How can we make sure Kafka exactly-once semantics in read-process scenario. read means we are reading from Kafka topic and doing some processing and then we are trying to commit the offset. Lets suppose, we processed the messages but could not able to commit and before commit the process crashed. after restart, again trying to consume the same message. so how to handle such scenarios? Can this be handled with Kafka Transaction APIs?
There is similar question but not able to understand it properly and left few comments there as well. Just wanted to confirm my understanding. Confused about Kafka exactly-once semantics
Kafka Transaction offers EOS for consume-process-produce scenarios. This exactly once process works by committing the offsets by producers instead of consumer. i.e., the produce of result to kafka and committing the consumed messages all are done by kafka producer (instead of separate kafka consumer and producer) which brings the exactly once. The EOS in kafka transaction ensures that for each consumed message we have exactly one result (the result may contain multiple messages) on the kafka, but the message could be processed multiple times in failure scenarios.

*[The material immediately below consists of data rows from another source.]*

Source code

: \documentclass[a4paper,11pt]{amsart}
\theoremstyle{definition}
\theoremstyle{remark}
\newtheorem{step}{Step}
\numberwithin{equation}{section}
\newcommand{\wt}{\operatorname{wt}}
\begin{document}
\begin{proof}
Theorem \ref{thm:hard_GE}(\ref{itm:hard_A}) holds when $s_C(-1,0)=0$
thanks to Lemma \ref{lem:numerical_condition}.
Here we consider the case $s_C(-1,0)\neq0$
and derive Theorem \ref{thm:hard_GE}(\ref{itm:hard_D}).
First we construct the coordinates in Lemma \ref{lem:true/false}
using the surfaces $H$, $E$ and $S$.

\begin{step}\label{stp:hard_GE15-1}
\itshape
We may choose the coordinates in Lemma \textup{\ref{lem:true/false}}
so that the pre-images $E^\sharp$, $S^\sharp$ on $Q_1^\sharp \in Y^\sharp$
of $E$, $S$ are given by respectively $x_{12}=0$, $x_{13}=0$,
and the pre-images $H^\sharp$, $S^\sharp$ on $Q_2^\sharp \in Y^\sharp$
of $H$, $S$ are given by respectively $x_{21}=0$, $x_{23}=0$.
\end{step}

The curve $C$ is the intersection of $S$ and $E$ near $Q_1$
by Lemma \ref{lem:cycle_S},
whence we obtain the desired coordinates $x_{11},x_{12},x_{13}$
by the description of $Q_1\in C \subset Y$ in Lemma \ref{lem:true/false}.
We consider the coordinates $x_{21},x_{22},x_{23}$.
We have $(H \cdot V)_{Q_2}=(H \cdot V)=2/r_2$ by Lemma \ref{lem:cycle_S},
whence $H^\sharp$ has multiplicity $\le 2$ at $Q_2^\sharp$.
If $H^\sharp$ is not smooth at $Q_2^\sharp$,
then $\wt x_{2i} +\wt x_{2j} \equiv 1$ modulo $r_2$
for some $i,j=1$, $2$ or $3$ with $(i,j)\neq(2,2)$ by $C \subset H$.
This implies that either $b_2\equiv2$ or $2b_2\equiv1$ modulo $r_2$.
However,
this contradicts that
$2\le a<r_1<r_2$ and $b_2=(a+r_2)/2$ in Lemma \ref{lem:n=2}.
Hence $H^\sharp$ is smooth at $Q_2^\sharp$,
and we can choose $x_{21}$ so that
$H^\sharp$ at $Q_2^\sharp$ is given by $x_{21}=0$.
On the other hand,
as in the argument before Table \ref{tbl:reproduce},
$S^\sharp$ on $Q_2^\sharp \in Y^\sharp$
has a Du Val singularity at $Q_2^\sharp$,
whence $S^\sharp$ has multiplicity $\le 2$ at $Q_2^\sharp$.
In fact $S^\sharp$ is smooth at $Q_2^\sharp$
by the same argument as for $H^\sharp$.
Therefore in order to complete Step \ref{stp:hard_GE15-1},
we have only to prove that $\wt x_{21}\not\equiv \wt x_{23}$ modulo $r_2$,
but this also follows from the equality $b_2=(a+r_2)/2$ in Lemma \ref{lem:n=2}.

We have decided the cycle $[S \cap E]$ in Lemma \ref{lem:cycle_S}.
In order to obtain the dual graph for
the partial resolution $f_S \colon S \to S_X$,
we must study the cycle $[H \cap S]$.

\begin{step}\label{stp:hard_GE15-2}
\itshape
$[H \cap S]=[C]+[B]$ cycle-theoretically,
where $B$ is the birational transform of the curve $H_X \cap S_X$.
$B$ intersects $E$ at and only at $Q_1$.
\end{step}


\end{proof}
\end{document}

So you cannot achieve exactly once in read-process. The only solution you can use is to make your messages idempotence and change your business logic somehow that duplicate messages do not have side effect. e.g.:
-Using deduplicate process if you use database and check the duplicate value before insert or process and drop the incoming message.
-In some scenarios that duplicates affect you database, we can commit the offsets to database and by that make the data insertions and offset commits in one transaction.